10. “Let’s forget about me and focus on you”

Here’s a handy response for those moments when the narcissist rudely cuts you off and turns the conversation all about themselves, as they often tend to do. You can keep this phrase in your back pocket, and if things get really out of hand, consider using it to gracefully wrap up the conversation, more so if they don’t offer an apology (which, let’s face it, they usually won’t). 

11. “Oh, it’s nice to know that I do exist. Probably you need something from me”

This is ideal when the narcissist comes knocking, seeking one more favor. You’re well aware that once you’ve helped them out, you’ll fade into the background. In such situations, it’s time to politely decline their request. 

But brace yourself, because the narcissist might toss a snide comment your way, branding you as unhelpful and/or ungrateful.

Don’t fret, though! You’ve got the perfect comeback up your sleeve, one that’s sure to discourage any future favor-seeking attempts.

12. “Sorry, did I ask for your viewpoint?”

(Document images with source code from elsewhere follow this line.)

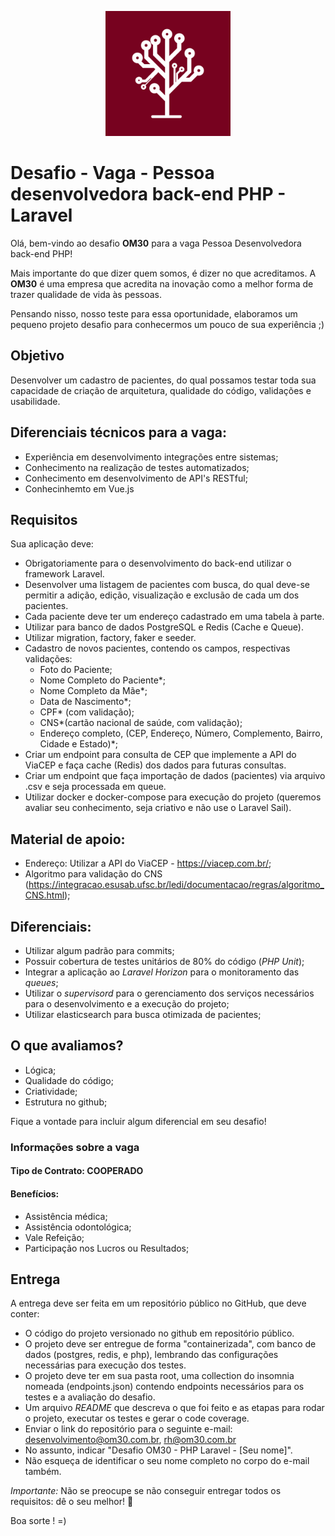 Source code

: 

<p align="center">
<img src="logo.png" alt="Logo OM30" width="200" />
</p>

# Desafio - Vaga - Pessoa desenvolvedora back-end PHP - Laravel

Olá, bem-vindo ao desafio **OM30** para a vaga Pessoa Desenvolvedora back-end PHP!

Mais importante do que dizer quem somos, é dizer no que acreditamos. A **OM30** é uma empresa que acredita na inovação como a melhor forma de trazer qualidade de vida às pessoas.

Pensando nisso, nosso teste para essa oportunidade, elaboramos um pequeno projeto desafio para conhecermos um pouco de sua experiência ;)


## Objetivo

Desenvolver um cadastro de pacientes, do qual possamos testar toda sua capacidade de criação de arquitetura, qualidade do código, validações e usabilidade.

## Diferenciais técnicos para a vaga:
- Experiência em desenvolvimento integrações entre sistemas;
- Conhecimento na realização de testes automatizados;
- Conhecimento em desenvolvimento de API's RESTful;
- Conhecinhemto em Vue.js

## Requisitos

Sua aplicação deve:

- Obrigatoriamente para o desenvolvimento do back-end utilizar o framework Laravel.
- Desenvolver uma listagem de pacientes com busca, do qual deve-se permitir a adição, edição, visualização e exclusão de cada um dos pacientes.
- Cada paciente deve ter um endereço cadastrado em uma tabela à parte.
- Utilizar para banco de dados PostgreSQL e Redis (Cache e Queue).
- Utilizar migration, factory, faker e seeder.
- Cadastro de novos pacientes, contendo os campos, respectivas validações:
  - Foto do Paciente;
  - Nome Completo do Paciente*;
  - Nome Completo da Mãe*;
  - Data de Nascimento*;
  - CPF* (com validação);
  - CNS*(cartão nacional de saúde, com validação);
  - Endereço completo, (CEP, Endereço, Número, Complemento, Bairro, Cidade e Estado)*;
 - Criar um endpoint para consulta de CEP que implemente a API do ViaCEP e faça cache (Redis) dos dados para futuras consultas.
 - Criar um endpoint que faça importação de dados (pacientes) via arquivo .csv e seja processada em queue.
 - Utilizar docker e docker-compose para execução do projeto (queremos avaliar seu conhecimento, seja criativo e não use o Laravel Sail).


## Material de apoio: 

   - Endereço: Utilizar a API do ViaCEP - https://viacep.com.br/;
   - Algoritmo para validação do CNS (https://integracao.esusab.ufsc.br/ledi/documentacao/regras/algoritmo_CNS.html);

## Diferenciais:
  - Utilizar algum padrão para commits;
  - Possuir cobertura de testes unitários de 80% do código (*PHP Unit*);
  - Integrar a aplicação ao *Laravel Horizon* para o monitoramento das *queues*;
  - Utilizar o *supervisord* para o gerenciamento dos serviços necessários para o desenvolvimento e a execução do projeto;
  - Utilizar elasticsearch para busca otimizada de pacientes;

## O que avaliamos?
- Lógica;
- Qualidade do código;
- Criatividade;
- Estrutura no github;

Fique a vontade para incluir algum diferencial em seu desafio!

### Informações sobre a vaga

#### Tipo de Contrato: COOPERADO

#### Benefícios:
  - Assistência médica;
  - Assistência odontológica;
  - Vale Refeição;
  - Participação nos Lucros ou Resultados;

## Entrega

A entrega deve ser feita em um repositório público no GitHub, que deve conter:

- O código do projeto versionado no github em repositório público.
- O projeto deve ser entregue de forma "containerizada", com banco de dados (postgres, redis, e php), lembrando das configurações necessárias para execução dos testes.
- O projeto deve ter em sua pasta root, uma collection do insomnia nomeada (endpoints.json) contendo endpoints necessários para os testes e a avaliação do desafio.
- Um arquivo *README* que descreva o que foi feito e as etapas para rodar o projeto, executar os testes e gerar o code coverage.
- Enviar o link do repositório para o seguinte e-mail: desenvolvimento@om30.com.br, rh@om30.com.br
- No assunto, indicar "Desafio OM30 - PHP Laravel - [Seu nome]". 
- Não esqueça de identificar o seu nome completo no corpo do e-mail também.


*Importante:* Não se preocupe se não conseguir entregar todos os requisitos: dê o seu melhor! :muscle:

Boa sorte ! =)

“Oops, my bad! I can’t recall ever requesting your opinion, but hey, it happens, right?” You know, it’s quite common for those narcissists who hold themselves in high regard to generously dish out advice we didn’t even know we needed. 

When you find yourself on the receiving end of such unsolicited wisdom, a playful and sarcastic comeback like the one below can work wonders, making it clear you’re not exactly thrilled by their “shoulds.” So, the next time a narcissist is offering unwelcome advice, you can kindly say, “Thanks for the input, but I’m the captain of my own ship!” It’s a subtle reminder that you’ve got things under control and don’t need any extra navigational assistance.

13. “So, tell me, do you come with an “off” button?”

We’ve all had our moments of dominating a conversation, but when it comes to narcissists, they seem to have their ‘talk’ button permanently on, am I right? It can be seriously frustrating!

But, if you ever find yourself in a conversation with one of these chatterboxes and want to playfully convey to them that you’re reaching your limit, here’s a witty one for you: ‘Hey, could you help me find your off button? It seems like it’s always in the ‘on’ position!’

The Bottom Line

And, we’ve got thirteen amusing and fulfilling ways to react and counter a narcissist. Take your favorites from the list and get ready for some entertainment.

Now, you must be wondering, “Aren’t these comebacks going to make me seem like the one in the wrong?” It’s a valid concern. A narcissist might even go to the extent of spreading some nasty rumors about you.

But don’t sweat it. Are you aware of the reason? It’s because people aren’t easily fooled. They can recognize nonsense when they come across it. Sooner or later, they’ll figure out the real character of the narcissist, the same way you did. As for those who don’t? Well, their opinions don’t really matter.